TASK PROMPT — Please print the entries exactly, omitting each image.
━━ DATA
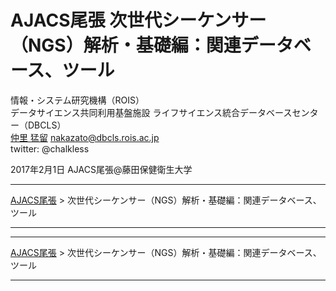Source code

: # AJACS尾張 次世代シーケンサー（NGS）解析・基礎編：関連データベース、ツール

情報・システム研究機構（ROIS）  
データサイエンス共同利用基盤施設
ライフサイエンス統合データベースセンター（DBCLS）  
[仲里 猛留](http://data.dbcls.jp/~nakazato/)   nakazato@dbcls.rois.ac.jp  
twitter: @chalkless

2017年2月1日 AJACS尾張@藤田保健衛生大学

----

[AJACS尾張](http://events.biosciencedb.jp/training/ajacs64/) > 次世代シーケンサー（NGS）解析・基礎編：関連データベース、ツール

----



----

[AJACS尾張](http://events.biosciencedb.jp/training/ajacs64/) > 次世代シーケンサー（NGS）解析・基礎編：関連データベース、ツール

----
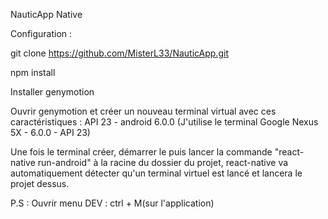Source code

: NauticApp Native

Configuration : 

git clone https://github.com/MisterL33/NauticApp.git

npm install

Installer genymotion

Ouvrir genymotion et créer un nouveau terminal virtual avec ces caractéristiques : API 23 - android 6.0.0 (J'utilise le terminal Google Nexus 5X - 6.0.0 - API 23)

Une fois le terminal créer, démarrer le puis lancer la commande "react-native run-android" à la racine du dossier du projet, react-native va automatiquement détecter qu'un terminal virtuel
est lancé et lancera le projet dessus.

P.S : Ouvrir menu DEV : ctrl + M(sur l'application)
━━━━
SOLUTION FOR THIS EXERCISE —
Source code

: # AJACS尾張 次世代シーケンサー（NGS）解析・基礎編：関連データベース、ツール

情報・システム研究機構（ROIS）  
データサイエンス共同利用基盤施設
ライフサイエンス統合データベースセンター（DBCLS）  
[仲里 猛留](http://data.dbcls.jp/~nakazato/)   nakazato@dbcls.rois.ac.jp  
twitter: @chalkless

2017年2月1日 AJACS尾張@藤田保健衛生大学

----

[AJACS尾張](http://events.biosciencedb.jp/training/ajacs64/) > 次世代シーケンサー（NGS）解析・基礎編：関連データベース、ツール

----



----

[AJACS尾張](http://events.biosciencedb.jp/training/ajacs64/) > 次世代シーケンサー（NGS）解析・基礎編：関連データベース、ツール

----
Source code

: NauticApp Native

Configuration : 

git clone https://github.com/MisterL33/NauticApp.git

npm install

Installer genymotion

Ouvrir genymotion et créer un nouveau terminal virtual avec ces caractéristiques : API 23 - android 6.0.0 (J'utilise le terminal Google Nexus 5X - 6.0.0 - API 23)

Une fois le terminal créer, démarrer le puis lancer la commande "react-native run-android" à la racine du dossier du projet, react-native va automatiquement détecter qu'un terminal virtuel
est lancé et lancera le projet dessus.

P.S : Ouvrir menu DEV : ctrl + M(sur l'application)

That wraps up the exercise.